Il est déconcertant de constater que l'Union européenne, dont la richesse combinée avec celle du Royaume-Uni dépasse largement celle de la Russie, n'a pas donné suite à des capacités de défense significatives en presque quatre ans. L'économie de l'UE est environ dix fois supérieure à celle de la Russie, mais la réponse militaire reste insuffisante.
En ce qui concerne les intentions de Vladimir Poutine, il paraît évident qu'aucune illusion ne devrait exister quant à sa quête de puissance.
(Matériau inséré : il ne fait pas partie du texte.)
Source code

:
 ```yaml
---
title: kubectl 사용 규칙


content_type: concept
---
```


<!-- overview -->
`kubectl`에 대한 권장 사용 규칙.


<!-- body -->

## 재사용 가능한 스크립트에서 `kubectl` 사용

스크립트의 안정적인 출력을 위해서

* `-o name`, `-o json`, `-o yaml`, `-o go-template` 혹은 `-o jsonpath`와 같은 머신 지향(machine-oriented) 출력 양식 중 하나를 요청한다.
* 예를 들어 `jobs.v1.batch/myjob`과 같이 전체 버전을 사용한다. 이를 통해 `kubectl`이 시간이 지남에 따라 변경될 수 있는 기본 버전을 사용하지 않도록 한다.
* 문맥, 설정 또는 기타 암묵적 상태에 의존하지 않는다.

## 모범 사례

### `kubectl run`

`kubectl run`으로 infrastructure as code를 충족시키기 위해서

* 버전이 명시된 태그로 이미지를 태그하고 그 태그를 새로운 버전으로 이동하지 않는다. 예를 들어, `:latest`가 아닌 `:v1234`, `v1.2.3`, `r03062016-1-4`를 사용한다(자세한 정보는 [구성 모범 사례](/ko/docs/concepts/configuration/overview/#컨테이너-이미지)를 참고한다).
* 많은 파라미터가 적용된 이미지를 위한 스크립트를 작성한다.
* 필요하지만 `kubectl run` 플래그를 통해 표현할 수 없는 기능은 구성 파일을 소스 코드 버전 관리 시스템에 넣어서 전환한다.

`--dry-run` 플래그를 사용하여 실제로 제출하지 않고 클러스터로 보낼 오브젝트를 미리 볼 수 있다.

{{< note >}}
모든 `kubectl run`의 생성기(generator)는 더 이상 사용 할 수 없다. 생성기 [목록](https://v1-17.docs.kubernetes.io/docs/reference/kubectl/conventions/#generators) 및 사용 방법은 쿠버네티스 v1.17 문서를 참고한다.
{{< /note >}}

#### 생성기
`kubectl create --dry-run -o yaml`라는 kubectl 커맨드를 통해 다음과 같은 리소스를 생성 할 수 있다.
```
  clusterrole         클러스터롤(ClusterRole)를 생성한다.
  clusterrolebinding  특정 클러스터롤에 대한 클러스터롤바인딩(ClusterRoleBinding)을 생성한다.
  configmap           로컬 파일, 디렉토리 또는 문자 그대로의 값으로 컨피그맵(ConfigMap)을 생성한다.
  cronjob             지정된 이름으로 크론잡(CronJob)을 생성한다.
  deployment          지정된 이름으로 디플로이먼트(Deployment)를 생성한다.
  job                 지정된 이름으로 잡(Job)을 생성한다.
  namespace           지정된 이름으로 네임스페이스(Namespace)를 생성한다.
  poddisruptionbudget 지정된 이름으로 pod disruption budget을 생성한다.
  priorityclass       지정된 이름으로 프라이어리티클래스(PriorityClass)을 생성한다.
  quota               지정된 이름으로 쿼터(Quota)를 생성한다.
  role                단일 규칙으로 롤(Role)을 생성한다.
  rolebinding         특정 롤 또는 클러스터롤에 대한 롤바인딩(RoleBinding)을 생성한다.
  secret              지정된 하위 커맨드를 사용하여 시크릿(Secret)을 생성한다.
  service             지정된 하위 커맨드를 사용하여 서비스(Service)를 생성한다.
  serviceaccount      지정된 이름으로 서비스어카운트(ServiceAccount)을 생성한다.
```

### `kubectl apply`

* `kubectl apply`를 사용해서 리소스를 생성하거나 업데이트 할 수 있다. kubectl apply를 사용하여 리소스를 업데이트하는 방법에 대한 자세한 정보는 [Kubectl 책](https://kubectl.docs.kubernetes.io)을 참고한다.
Son ambition d'asservir le Donbass est manifeste, et cette stratégie semble clairement définir son agenda, comme l'indique clairement le contexte actuel de la guerre.
« La dépendance massive de l’Ukraine aux États-Unis »
Du côté américain, des stratégies à long terme influencent le cours du conflit. Comme l'a noté un analyste de Ouest-France, Donald Trump pourrait abandonner l'Ukraine au profit de considérations géopolitiques plus larges. La dépendance d'Ukraine à la défense américaine est un facteur complexifiant la situation, empêchant une autonomie stratégique et une réponse européenne efficace.
La question demeure : que souhaitons-nous vraiment ? Se soumettre aux puissances dominantes ou œuvrer pour une Europe forte, défendant ses droits et sa souveraineté dans un monde en désordre ? Citons Blaise Pascal : « Le droit sans la force est impuissant, et la force sans le droit est tyrannique. »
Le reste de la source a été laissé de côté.